Days later, a DHS email reported on the "National Moment of Silence," nationwide silent vigils planned in response to Brown's shooting. The email listed the cities with planned vigils and noted that they were being spread on social media with the hashtag #NMOS14.
Baher Azmy, a legal director at the Center for Constitutional Rights, said the DHS creating this body of knowledge about perfectly legal events is a problem in and of itself.
"What they call situational awareness is Orwellian speak for watching and intimidation," Azmy told the Intercept.
"Over time there's a serious harm to the associational rights of the protesters and it's an effective way to chill protest movements.
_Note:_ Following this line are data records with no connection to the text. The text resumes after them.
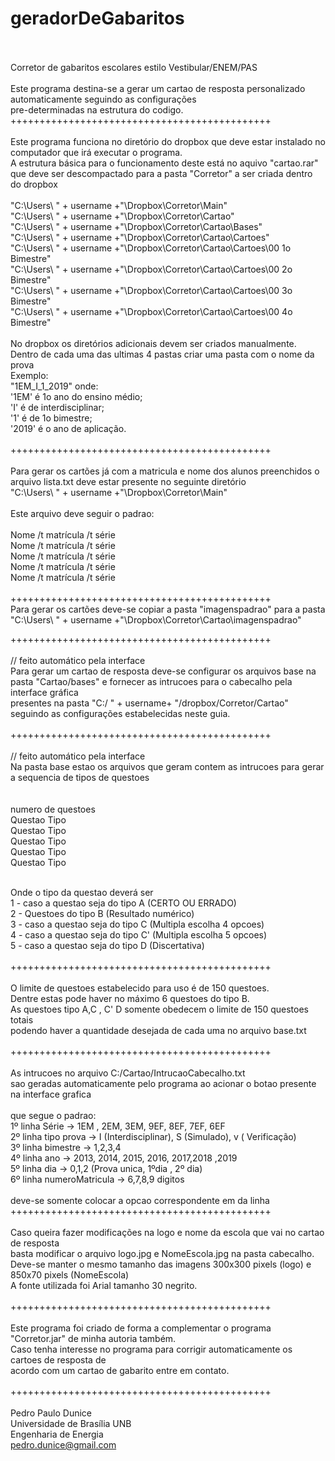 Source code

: # geradorDeGabaritos<br/><br/>
Corretor de gabaritos escolares estilo Vestibular/ENEM/PAS <br/>
<br/>
Este programa destina-se a gerar um cartao de resposta personalizado automaticamente seguindo as configurações <br/>
pre-determinadas na estrutura do codigo. <br/>
+++++++++++++++++++++++++++++++++++++++++++++<br/>
<br/>
Este programa funciona no diretório do dropbox que deve estar instalado no computador que irá executar o programa. <br/>
A estrutura básica para o funcionamento deste está no aquivo "cartao.rar" que deve ser descompactado para a pasta "Corretor" a ser criada dentro do dropbox <br/> 
<br/>
"C:\Users\ " + username +"\Dropbox\Corretor\Main" <br/>
"C:\Users\ " + username +"\Dropbox\Corretor\Cartao" <br/>
"C:\Users\ " + username +"\Dropbox\Corretor\Cartao\Bases" <br/>
"C:\Users\ " + username +"\Dropbox\Corretor\Cartao\Cartoes" <br/>
"C:\Users\ " + username +"\Dropbox\Corretor\Cartao\Cartoes\00 1o Bimestre" <br/>
"C:\Users\ " + username +"\Dropbox\Corretor\Cartao\Cartoes\00 2o Bimestre" <br/>
"C:\Users\ " + username +"\Dropbox\Corretor\Cartao\Cartoes\00 3o Bimestre" <br/>
"C:\Users\ " + username +"\Dropbox\Corretor\Cartao\Cartoes\00 4o Bimestre" <br/>
<br/>
No dropbox os diretórios adicionais devem ser criados manualmente.  <br/> 
Dentro de cada uma das ultimas 4 pastas criar uma pasta com o nome da prova<br/>
Exemplo:<br/>
"1EM_I_1_2019" onde:<br/>
'1EM' é 1o ano do ensino médio;<br/>
'I' é de interdisciplinar;<br/>
'1' é de 1o bimestre;<br/>
'2019' é o ano de aplicação.<br/>
<br/>
+++++++++++++++++++++++++++++++++++++++++++++<br/>
<br/>
Para gerar os cartões já com a matricula e nome dos alunos preenchidos o arquivo lista.txt deve estar presente no seguinte diretório  <br/>
"C:\Users\ " + username +"\Dropbox\Corretor\Main" <br/>
<br/>
Este arquivo deve seguir o padrao:<br/>
<br/>
Nome /t matrícula /t série<br/>
Nome /t matrícula /t série<br/>
Nome /t matrícula /t série<br/>
Nome /t matrícula /t série<br/>
Nome /t matrícula /t série<br/>
<br/>
+++++++++++++++++++++++++++++++++++++++++++++<br/>
Para gerar os cartões deve-se copiar a pasta "imagenspadrao" para a pasta "C:\Users\ " + username +"\Dropbox\Corretor\Cartao\imagenspadrao" <br/>

+++++++++++++++++++++++++++++++++++++++++++++<br/>
<br/>
// feito automático pela interface <br/>
Para gerar um cartao de resposta deve-se configurar os arquivos base  na pasta "Cartao/bases" e fornecer as intrucoes para o cabecalho pela interface gráfica<br/>
presentes na pasta "C:/ " + username+ "/dropbox/Corretor/Cartao" seguindo as configurações estabelecidas neste guia.<br/>
<br/>
+++++++++++++++++++++++++++++++++++++++++++++<br/>
<br/>
// feito automático pela interface <br/>
Na pasta base estao os arquivos que geram contem as intrucoes para gerar a sequencia de tipos de questoes <br/>
<br/>
<br/>
numero de questoes<br/>
Questao Tipo<br/>
Questao Tipo<br/>
Questao Tipo<br/>
Questao Tipo<br/>
Questao Tipo<br/>
<br/>

Onde o tipo da questao deverá ser<br/>
1 - caso a questao seja do tipo A (CERTO OU ERRADO)<br/>
2 - Questoes do tipo B (Resultado numérico)<br/>
3 - caso a questao seja do tipo C (Multipla escolha 4 opcoes)<br/>
4 - caso a questao seja do tipo C' (Multipla escolha 5 opcoes)<br/>
5 - caso a questao seja do tipo D (Discertativa)<br/>
<br/>
+++++++++++++++++++++++++++++++++++++++++++++<br/>
<br/>
O limite  de questoes estabelecido para uso é de 150 questoes.<br/>
Dentre estas pode haver no máximo 6 questoes do tipo B.<br/>
As questoes tipo A,C , C' D somente obedecem o limite de 150 questoes totais<br/>
podendo haver a quantidade desejada de cada uma no arquivo base.txt<br/>
<br/>
+++++++++++++++++++++++++++++++++++++++++++++<br/>
<br/>
As intrucoes no arquivo C:/Cartao/IntrucaoCabecalho.txt<br/>
sao geradas automaticamente pelo programa ao acionar o botao presente na interface grafica<br/>
<br/>
que segue o padrao:<br/>
1º linha Série -> 1EM , 2EM, 3EM, 9EF, 8EF, 7EF, 6EF<br/>
2º linha tipo prova -> I (Interdisciplinar), S (Simulado), v ( Verificação)<br/>
3º linha bimestre -> 1,2,3,4<br/>
4º linha ano -> 2013, 2014, 2015, 2016, 2017,2018 ,2019<br/>
5º linha dia -> 0,1,2 (Prova unica, 1ºdia , 2º dia)<br/>
6º linha numeroMatricula -> 6,7,8,9 digitos<br/>
<br/>
deve-se somente colocar a opcao correspondente em da linha<br/>
+++++++++++++++++++++++++++++++++++++++++++++<br/>
<br/>
Caso queira fazer modificações na logo e nome da escola que vai no cartao de resposta<br/>
basta modificar o arquivo logo.jpg e NomeEscola.jpg na pasta cabecalho. <br/>
Deve-se manter o mesmo tamanho das imagens 300x300 pixels (logo) e 850x70 pixels (NomeEscola)<br/>
A fonte utilizada foi Arial tamanho 30 negrito.<br/>
<br/>
+++++++++++++++++++++++++++++++++++++++++++++<br/>
<br/>
Este programa foi criado de forma a complementar o programa "Corretor.jar" de minha autoria também.<br/>
Caso tenha interesse no programa para corrigir automaticamente os cartoes de resposta de<br/>
 acordo com um cartao de gabarito entre em contato.<br/>
<br/>
+++++++++++++++++++++++++++++++++++++++++++++<br/>
<br/>
Pedro Paulo Dunice<br/>
Universidade de Brasília UNB<br/>
Engenharia de Energia<br/>
pedro.dunice@gmail.com<br/>
<br/><br/>
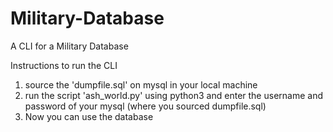 # Military-Database
A CLI for a Military Database

Instructions to run the CLI
1. source the 'dumpfile.sql' on mysql in your local machine
2. run the script 'ash_world.py' using python3 and enter the username and password of your mysql (where you sourced dumpfile.sql)
3. Now you can use the database
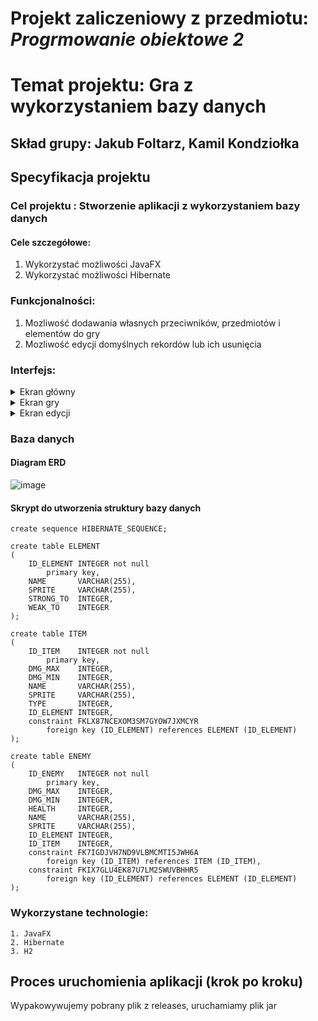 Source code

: # Projekt zaliczeniowy z przedmiotu: _**Progrmowanie obiektowe 2**_

# Temat projektu: Gra z wykorzystaniem bazy danych
## Skład grupy: Jakub Foltarz, Kamil Kondziołka
## Specyfikacja projektu
### Cel projektu : Stworzenie aplikacji z wykorzystaniem bazy danych
#### Cele szczegółowe:
   1. Wykorzystać możliwości JavaFX
   2. Wykorzystać możliwości Hibernate
### Funkcjonalności:
   1. Mozliwość dodawania własnych przeciwników, przedmiotów i elementów do gry
   2. Mozliwość edycji domyślnych rekordów lub ich usunięcia
### Interfejs:

   <details>
       <summary>Ekran główny</summary>
           Ekran główny zawiera 3 przyciski, służące do przejścia na ekran gry, ekran służący do edytowania oraz wyjście z aplikacji
   </details>
	<details>
       <summary>Ekran gry</summary>
           Ekran gry zawiera informacje o wykonanych turach, przedmiocie aktualnie trzymanym przez gracza, główną planszę, oraz pasek z przedmiotami
   </details>
   <details>
       <summary>Ekran edycji</summary>
           Ekran edycji są to wyświetlane w postaci tabeli dane pobierane z bazy danych z możliwościa dodania, edycji, oraz usunięcia rekordów
   </details>
         
### Baza danych

####	Diagram ERD
![image](https://i.gyazo.com/54da70ba618fac17c8643c30241f2932.png)

####	Skrypt do utworzenia struktury bazy danych

    create sequence HIBERNATE_SEQUENCE;

    create table ELEMENT
    (
        ID_ELEMENT INTEGER not null
            primary key,
        NAME       VARCHAR(255),
        SPRITE     VARCHAR(255),
        STRONG_TO  INTEGER,
        WEAK_TO    INTEGER
    );

    create table ITEM
    (
        ID_ITEM    INTEGER not null
            primary key,
        DMG_MAX    INTEGER,
        DMG_MIN    INTEGER,
        NAME       VARCHAR(255),
        SPRITE     VARCHAR(255),
        TYPE       INTEGER,
        ID_ELEMENT INTEGER,
        constraint FKLX87NCEXOM3SM7GYOW7JXMCYR
            foreign key (ID_ELEMENT) references ELEMENT (ID_ELEMENT)
    );

    create table ENEMY
    (
        ID_ENEMY   INTEGER not null
            primary key,
        DMG_MAX    INTEGER,
        DMG_MIN    INTEGER,
        HEALTH     INTEGER,
        NAME       VARCHAR(255),
        SPRITE     VARCHAR(255),
        ID_ELEMENT INTEGER,
        ID_ITEM    INTEGER,
        constraint FK7IGDJVH7ND9VLBMCMTI5JWH6A
            foreign key (ID_ITEM) references ITEM (ID_ITEM),
        constraint FKIX7GLU4EK87U7LM2SWUVBHHR5
            foreign key (ID_ELEMENT) references ELEMENT (ID_ELEMENT)
    );


### Wykorzystane technologie:
    1. JavaFX
    2. Hibernate
    3. H2
## Proces uruchomienia aplikacji (krok po kroku)
Wypakowywujemy pobrany plik z releases, uruchamiamy plik jar
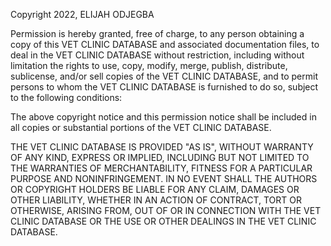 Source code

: Copyright 2022, ELIJAH ODJEGBA

Permission is hereby granted, free of charge, to any person obtaining a copy of this VET CLINIC DATABASE and associated documentation files, to deal in the VET CLINIC DATABASE without restriction, including without limitation the rights to use, copy, modify, merge, publish, distribute, sublicense, and/or sell copies of the VET CLINIC DATABASE, and to permit persons to whom the VET CLINIC DATABASE is furnished to do so, subject to the following conditions:

The above copyright notice and this permission notice shall be included in all copies or substantial portions of the VET CLINIC DATABASE.

THE VET CLINIC DATABASE IS PROVIDED "AS IS", WITHOUT WARRANTY OF ANY KIND, EXPRESS OR IMPLIED, INCLUDING BUT NOT LIMITED TO THE WARRANTIES OF MERCHANTABILITY, FITNESS FOR A PARTICULAR PURPOSE AND NONINFRINGEMENT. IN NO EVENT SHALL THE AUTHORS OR COPYRIGHT HOLDERS BE LIABLE FOR ANY CLAIM, DAMAGES OR OTHER LIABILITY, WHETHER IN AN ACTION OF CONTRACT, TORT OR OTHERWISE, ARISING FROM, OUT OF OR IN CONNECTION WITH THE VET CLINIC DATABASE OR THE USE OR OTHER DEALINGS IN THE VET CLINIC DATABASE. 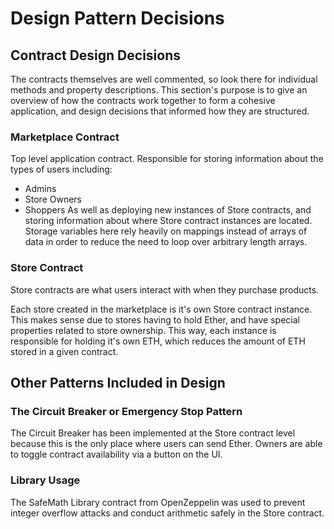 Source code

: # Design Pattern Decisions

## Contract Design Decisions
 The contracts themselves are well commented, so look there for individual methods and property descriptions. This section's purpose is to give an overview of how the contracts work together to form a cohesive application, and design decisions that informed how they are structured.

### Marketplace Contract
Top level application contract. Responsible for storing information about the types of users including:
- Admins
- Store Owners
- Shoppers
As well as deploying new instances of Store contracts, and storing information about where Store contract instances are located. Storage variables here rely heavily on mappings instead of arrays of data in order to reduce the need to loop over arbitrary length arrays.


### Store Contract
Store contracts are what users interact with when they purchase products.

Each store created in the marketplace is it's own Store contract instance. This makes sense due to stores having to hold Ether, and have special properties related to store ownership. This way, each instance is responsible for holding it's own ETH, which reduces the amount of ETH stored in a given contract. 

## Other Patterns Included in Design

### The Circuit Breaker or Emergency Stop Pattern
The Circuit Breaker has been implemented at the Store contract level because this is the only place where users can send Ether. Owners are able to toggle contract availability via a button on the UI.

### Library Usage
The SafeMath Library contract from OpenZeppelin was used to prevent integer overflow attacks and conduct arithmetic safely in the Store contract. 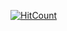   [![HitCount](https://hits.dwyl.com/VenciaDEV/https://githubcom/VenciaDEV/VenciaDEVgit.svg?style=flat-square)](http://hits.dwyl.com/VenciaDEV/https://githubcom/VenciaDEV/VenciaDEVgit)
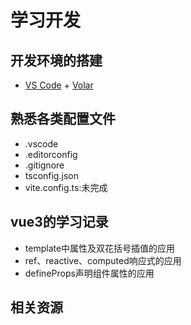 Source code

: # 学习开发

## 开发环境的搭建
- [VS Code](https://code.visualstudio.com/) + [Volar](https://marketplace.visualstudio.com/items?itemName=Vue.volar)

## 熟悉各类配置文件
- .vscode
- .editorconfig
- .gitignore
- tsconfig.json
- vite.config.ts:未完成

## vue3的学习记录
- template中属性及双花括号插值的应用
- ref、reactive、computed响应式的应用
- defineProps声明组件属性的应用

## 相关资源
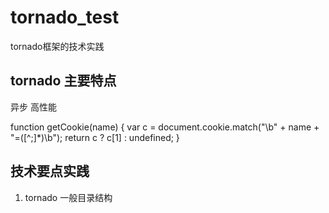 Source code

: # tornado_test
tornado框架的技术实践

## tornado 主要特点
异步 高性能

function getCookie(name) {
    var c = document.cookie.match("\\b" + name + "=([^;]*)\\b");
    return c ? c[1] : undefined;
}

## 技术要点实践
1. tornado 一般目录结构
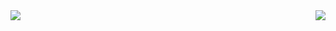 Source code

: 


<a href="https://github.com/anuraghazra/github-readme-stats">
  <img align="center" src="https://github-readme-stats.vercel.app/api?username=suprajaarthi&show_icons=true&theme=highcontrast&hide=contribs,prs" />
</a>
<a href="https://github.com/anuraghazra/convoychat" >
  <img  align="right" src="https://github-readme-stats.vercel.app/api/top-langs/?username=anuraghazra&layout=compact&langs_count=10&theme=highcontrast)](https://github.com/anuraghazra/github-readme-stats" /> 

</a>

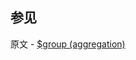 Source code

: ## 参见

原文 - [$group (aggregation)]( https://docs.mongodb.com/manual/reference/operator/aggregation/group/ )


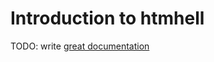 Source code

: # Introduction to htmhell

TODO: write [great documentation](http://jacobian.org/writing/what-to-write/)
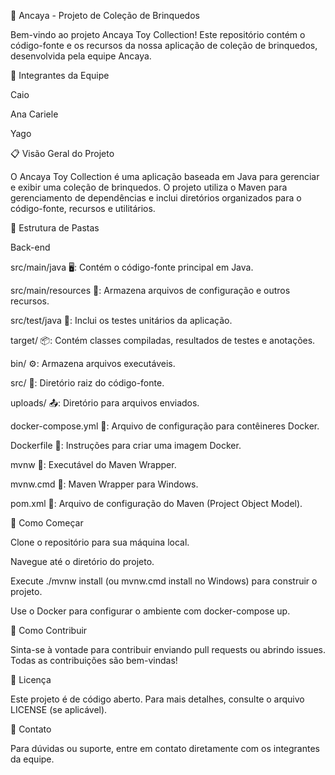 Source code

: 🧸 Ancaya - Projeto de Coleção de Brinquedos

Bem-vindo ao projeto Ancaya Toy Collection! Este repositório contém o código-fonte e os recursos da nossa aplicação de coleção de brinquedos, desenvolvida pela equipe Ancaya.

👥 Integrantes da Equipe





Caio



Ana Cariele



Yago

📋 Visão Geral do Projeto

O Ancaya Toy Collection é uma aplicação baseada em Java para gerenciar e exibir uma coleção de brinquedos. O projeto utiliza o Maven para gerenciamento de dependências e inclui diretórios organizados para o código-fonte, recursos e utilitários.

📁 Estrutura de Pastas

Back-end





src/main/java 🖥️: Contém o código-fonte principal em Java.



src/main/resources 📜: Armazena arquivos de configuração e outros recursos.



src/test/java 🧪: Inclui os testes unitários da aplicação.



target/ 📦: Contém classes compiladas, resultados de testes e anotações.



bin/ ⚙️: Armazena arquivos executáveis.



src/ 📂: Diretório raiz do código-fonte.



uploads/ 📤: Diretório para arquivos enviados.



docker-compose.yml 🐳: Arquivo de configuração para contêineres Docker.



Dockerfile 🐋: Instruções para criar uma imagem Docker.



mvnw 🔨: Executável do Maven Wrapper.



mvnw.cmd 🔧: Maven Wrapper para Windows.



pom.xml 📄: Arquivo de configuração do Maven (Project Object Model).



🚀 Como Começar





Clone o repositório para sua máquina local.



Navegue até o diretório do projeto.



Execute ./mvnw install (ou mvnw.cmd install no Windows) para construir o projeto.



Use o Docker para configurar o ambiente com docker-compose up.

🤝 Como Contribuir

Sinta-se à vontade para contribuir enviando pull requests ou abrindo issues. Todas as contribuições são bem-vindas!

📜 Licença

Este projeto é de código aberto. Para mais detalhes, consulte o arquivo LICENSE (se aplicável).

📧 Contato

Para dúvidas ou suporte, entre em contato diretamente com os integrantes da equipe.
The average person would be less likely to go to a Black Lives Matter protest if the government is monitoring social media, Facebook, and their movements."
The documents also show that the DHS provided live updates and Google Maps images of Black Lives Matter protesters' movements during an April 29 demonstration in Washington, DC.
This real-time information was compiled even though the FBI said there was "no information suggesting violent behavior is planned for Washington, DC" and that prior anti-police brutality protests in the wake of Ferguson "have been peaceful in nature."
The FBI also explicitly pointed out that the event was a "First Amendment-protected event."
"It is concerning that the government would be diverting resources towards surveilling citizens who are assembling and expressing their First Amendment rights," Maurice Mitchell, an organizer with Blackbird, a group that helps support activism against police violence in communities across the country, was quoted as saying by the Intercept.
"The fact that our government is doing this – I can only assume to disrupt us – is pretty alarming… Directly after 9/11, people said, 'If you're not doing anything wrong you have nothing to worry about.' Well, now we're fighting back against police brutality and extrajudicial killings, yet they are using this supposedly anti-terrorist infrastructure against us."
In April, after 25-year-old African-American Freddie Gray died from injuries sustained while in Baltimore police custody, DHS deployed more than 400 officers to the city to respond to Black Lives Matter activism, the Intercept reported.
Brendan McQuade, a DePaul University professor who researches the DHS, believes that the agency monitors Black Lives Matter so closely because the terrorist threats the DHS was created to stop are exceedingly remote.
Mitchell, the Blackbird activist, said the ongoing surveillance is designed to not only to keep tabs on black activists, but also to deter them from pushing forward.
"Surveillance is a tool of fear. When the police are videotaping you at a protest or pulling you over because you're a well known activist – all of these techniques are designed to create a chilling effect on people's organizing," he told the Intercept.
"This is no different. The level of surveillance, however, isn't going to stop us. After all, we organize because our lives depend on it."